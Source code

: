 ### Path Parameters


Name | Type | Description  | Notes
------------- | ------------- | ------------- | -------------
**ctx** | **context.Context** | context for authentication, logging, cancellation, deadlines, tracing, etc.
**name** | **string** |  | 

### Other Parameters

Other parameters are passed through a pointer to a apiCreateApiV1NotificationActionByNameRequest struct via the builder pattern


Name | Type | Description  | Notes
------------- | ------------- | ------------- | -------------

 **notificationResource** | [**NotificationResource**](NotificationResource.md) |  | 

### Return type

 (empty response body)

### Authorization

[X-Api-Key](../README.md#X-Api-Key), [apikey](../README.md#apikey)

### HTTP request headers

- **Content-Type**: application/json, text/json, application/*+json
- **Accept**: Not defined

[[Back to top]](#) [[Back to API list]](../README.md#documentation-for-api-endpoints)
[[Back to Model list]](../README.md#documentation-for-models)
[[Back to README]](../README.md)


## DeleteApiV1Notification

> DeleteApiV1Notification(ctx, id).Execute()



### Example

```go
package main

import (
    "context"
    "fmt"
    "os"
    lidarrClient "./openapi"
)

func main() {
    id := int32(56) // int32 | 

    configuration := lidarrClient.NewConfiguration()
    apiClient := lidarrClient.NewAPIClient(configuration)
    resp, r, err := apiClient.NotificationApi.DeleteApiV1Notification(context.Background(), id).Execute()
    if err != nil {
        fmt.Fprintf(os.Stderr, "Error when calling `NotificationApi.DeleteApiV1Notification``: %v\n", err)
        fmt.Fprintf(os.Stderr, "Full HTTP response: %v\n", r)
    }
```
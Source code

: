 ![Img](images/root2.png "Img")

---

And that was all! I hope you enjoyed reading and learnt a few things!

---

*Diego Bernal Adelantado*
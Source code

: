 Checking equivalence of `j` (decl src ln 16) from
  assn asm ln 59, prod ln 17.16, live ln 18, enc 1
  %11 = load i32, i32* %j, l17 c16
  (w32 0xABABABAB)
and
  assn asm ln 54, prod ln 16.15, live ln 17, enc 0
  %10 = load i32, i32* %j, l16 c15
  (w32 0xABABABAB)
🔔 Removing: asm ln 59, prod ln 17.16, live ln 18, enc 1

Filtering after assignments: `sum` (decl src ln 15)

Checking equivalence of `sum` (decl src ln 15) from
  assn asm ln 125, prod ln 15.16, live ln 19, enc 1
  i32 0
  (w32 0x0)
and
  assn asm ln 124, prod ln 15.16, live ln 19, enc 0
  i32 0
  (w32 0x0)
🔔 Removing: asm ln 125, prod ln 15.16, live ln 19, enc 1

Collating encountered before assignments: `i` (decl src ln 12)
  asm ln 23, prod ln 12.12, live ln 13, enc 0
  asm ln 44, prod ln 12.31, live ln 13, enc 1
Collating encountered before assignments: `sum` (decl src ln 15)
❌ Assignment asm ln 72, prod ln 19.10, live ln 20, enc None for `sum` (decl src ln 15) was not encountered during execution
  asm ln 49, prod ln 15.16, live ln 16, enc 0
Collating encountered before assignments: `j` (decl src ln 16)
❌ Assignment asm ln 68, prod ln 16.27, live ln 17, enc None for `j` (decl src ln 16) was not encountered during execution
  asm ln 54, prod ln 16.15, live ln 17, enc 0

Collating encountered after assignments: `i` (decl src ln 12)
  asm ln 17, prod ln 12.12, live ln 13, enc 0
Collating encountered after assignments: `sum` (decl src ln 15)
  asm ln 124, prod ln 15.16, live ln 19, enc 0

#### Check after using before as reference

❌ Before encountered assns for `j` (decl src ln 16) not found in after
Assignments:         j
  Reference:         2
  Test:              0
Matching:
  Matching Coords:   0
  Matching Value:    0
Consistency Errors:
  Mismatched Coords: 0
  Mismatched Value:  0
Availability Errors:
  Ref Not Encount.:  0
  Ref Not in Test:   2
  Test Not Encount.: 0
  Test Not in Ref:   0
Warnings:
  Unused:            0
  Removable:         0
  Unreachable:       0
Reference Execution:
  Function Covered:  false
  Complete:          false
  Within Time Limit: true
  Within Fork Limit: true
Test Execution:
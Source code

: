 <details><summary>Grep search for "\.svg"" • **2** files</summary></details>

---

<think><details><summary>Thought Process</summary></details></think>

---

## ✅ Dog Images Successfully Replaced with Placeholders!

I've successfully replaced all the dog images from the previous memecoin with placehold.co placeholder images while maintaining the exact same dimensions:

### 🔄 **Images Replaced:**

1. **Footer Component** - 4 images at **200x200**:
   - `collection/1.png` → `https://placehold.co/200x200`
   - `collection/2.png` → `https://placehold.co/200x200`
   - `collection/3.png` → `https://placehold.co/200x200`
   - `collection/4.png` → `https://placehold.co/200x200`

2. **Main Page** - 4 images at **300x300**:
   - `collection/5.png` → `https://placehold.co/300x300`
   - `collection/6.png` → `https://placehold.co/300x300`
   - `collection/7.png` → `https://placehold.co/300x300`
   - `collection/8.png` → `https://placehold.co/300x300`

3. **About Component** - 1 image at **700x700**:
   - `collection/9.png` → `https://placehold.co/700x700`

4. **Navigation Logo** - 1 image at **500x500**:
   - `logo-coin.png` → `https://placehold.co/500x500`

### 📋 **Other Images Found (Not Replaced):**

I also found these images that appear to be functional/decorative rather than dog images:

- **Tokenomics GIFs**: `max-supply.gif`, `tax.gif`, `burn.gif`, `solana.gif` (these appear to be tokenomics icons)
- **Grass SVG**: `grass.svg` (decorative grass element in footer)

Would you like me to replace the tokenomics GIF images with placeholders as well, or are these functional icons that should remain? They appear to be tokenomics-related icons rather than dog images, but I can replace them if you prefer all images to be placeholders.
■ ■ ■ ■ ■ ■ ■
[TASK DESCRIPTION]: Send back the complete set of entries, exactly as shown above.

[ANSWER TO THE EXERCISE]:
Source code

: ### Path Parameters


Name | Type | Description  | Notes
------------- | ------------- | ------------- | -------------
**ctx** | **context.Context** | context for authentication, logging, cancellation, deadlines, tracing, etc.
**name** | **string** |  | 

### Other Parameters

Other parameters are passed through a pointer to a apiCreateApiV1NotificationActionByNameRequest struct via the builder pattern


Name | Type | Description  | Notes
------------- | ------------- | ------------- | -------------

 **notificationResource** | [**NotificationResource**](NotificationResource.md) |  | 

### Return type

 (empty response body)

### Authorization

[X-Api-Key](../README.md#X-Api-Key), [apikey](../README.md#apikey)

### HTTP request headers

- **Content-Type**: application/json, text/json, application/*+json
- **Accept**: Not defined

[[Back to top]](#) [[Back to API list]](../README.md#documentation-for-api-endpoints)
[[Back to Model list]](../README.md#documentation-for-models)
[[Back to README]](../README.md)


## DeleteApiV1Notification

> DeleteApiV1Notification(ctx, id).Execute()



### Example

```go
package main

import (
    "context"
    "fmt"
    "os"
    lidarrClient "./openapi"
)

func main() {
    id := int32(56) // int32 | 

    configuration := lidarrClient.NewConfiguration()
    apiClient := lidarrClient.NewAPIClient(configuration)
    resp, r, err := apiClient.NotificationApi.DeleteApiV1Notification(context.Background(), id).Execute()
    if err != nil {
        fmt.Fprintf(os.Stderr, "Error when calling `NotificationApi.DeleteApiV1Notification``: %v\n", err)
        fmt.Fprintf(os.Stderr, "Full HTTP response: %v\n", r)
    }
```
Source code

: ![Img](images/root2.png "Img")

---

And that was all! I hope you enjoyed reading and learnt a few things!

---

*Diego Bernal Adelantado*
Source code

: Checking equivalence of `j` (decl src ln 16) from
  assn asm ln 59, prod ln 17.16, live ln 18, enc 1
  %11 = load i32, i32* %j, l17 c16
  (w32 0xABABABAB)
and
  assn asm ln 54, prod ln 16.15, live ln 17, enc 0
  %10 = load i32, i32* %j, l16 c15
  (w32 0xABABABAB)
🔔 Removing: asm ln 59, prod ln 17.16, live ln 18, enc 1

Filtering after assignments: `sum` (decl src ln 15)

Checking equivalence of `sum` (decl src ln 15) from
  assn asm ln 125, prod ln 15.16, live ln 19, enc 1
  i32 0
  (w32 0x0)
and
  assn asm ln 124, prod ln 15.16, live ln 19, enc 0
  i32 0
  (w32 0x0)
🔔 Removing: asm ln 125, prod ln 15.16, live ln 19, enc 1

Collating encountered before assignments: `i` (decl src ln 12)
  asm ln 23, prod ln 12.12, live ln 13, enc 0
  asm ln 44, prod ln 12.31, live ln 13, enc 1
Collating encountered before assignments: `sum` (decl src ln 15)
❌ Assignment asm ln 72, prod ln 19.10, live ln 20, enc None for `sum` (decl src ln 15) was not encountered during execution
  asm ln 49, prod ln 15.16, live ln 16, enc 0
Collating encountered before assignments: `j` (decl src ln 16)
❌ Assignment asm ln 68, prod ln 16.27, live ln 17, enc None for `j` (decl src ln 16) was not encountered during execution
  asm ln 54, prod ln 16.15, live ln 17, enc 0

Collating encountered after assignments: `i` (decl src ln 12)
  asm ln 17, prod ln 12.12, live ln 13, enc 0
Collating encountered after assignments: `sum` (decl src ln 15)
  asm ln 124, prod ln 15.16, live ln 19, enc 0

#### Check after using before as reference

❌ Before encountered assns for `j` (decl src ln 16) not found in after
Assignments:         j
  Reference:         2
  Test:              0
Matching:
  Matching Coords:   0
  Matching Value:    0
Consistency Errors:
  Mismatched Coords: 0
  Mismatched Value:  0
Availability Errors:
  Ref Not Encount.:  0
  Ref Not in Test:   2
  Test Not Encount.: 0
  Test Not in Ref:   0
Warnings:
  Unused:            0
  Removable:         0
  Unreachable:       0
Reference Execution:
  Function Covered:  false
  Complete:          false
  Within Time Limit: true
  Within Fork Limit: true
Test Execution:
Source code

: <details><summary>Grep search for "\.svg"" • **2** files</summary></details>

---

<think><details><summary>Thought Process</summary></details></think>

---

## ✅ Dog Images Successfully Replaced with Placeholders!

I've successfully replaced all the dog images from the previous memecoin with placehold.co placeholder images while maintaining the exact same dimensions:

### 🔄 **Images Replaced:**

1. **Footer Component** - 4 images at **200x200**:
   - `collection/1.png` → `https://placehold.co/200x200`
   - `collection/2.png` → `https://placehold.co/200x200`
   - `collection/3.png` → `https://placehold.co/200x200`
   - `collection/4.png` → `https://placehold.co/200x200`

2. **Main Page** - 4 images at **300x300**:
   - `collection/5.png` → `https://placehold.co/300x300`
   - `collection/6.png` → `https://placehold.co/300x300`
   - `collection/7.png` → `https://placehold.co/300x300`
   - `collection/8.png` → `https://placehold.co/300x300`

3. **About Component** - 1 image at **700x700**:
   - `collection/9.png` → `https://placehold.co/700x700`

4. **Navigation Logo** - 1 image at **500x500**:
   - `logo-coin.png` → `https://placehold.co/500x500`

### 📋 **Other Images Found (Not Replaced):**

I also found these images that appear to be functional/decorative rather than dog images:

- **Tokenomics GIFs**: `max-supply.gif`, `tax.gif`, `burn.gif`, `solana.gif` (these appear to be tokenomics icons)
- **Grass SVG**: `grass.svg` (decorative grass element in footer)

Would you like me to replace the tokenomics GIF images with placeholders as well, or are these functional icons that should remain? They appear to be tokenomics-related icons rather than dog images, but I can replace them if you prefer all images to be placeholders.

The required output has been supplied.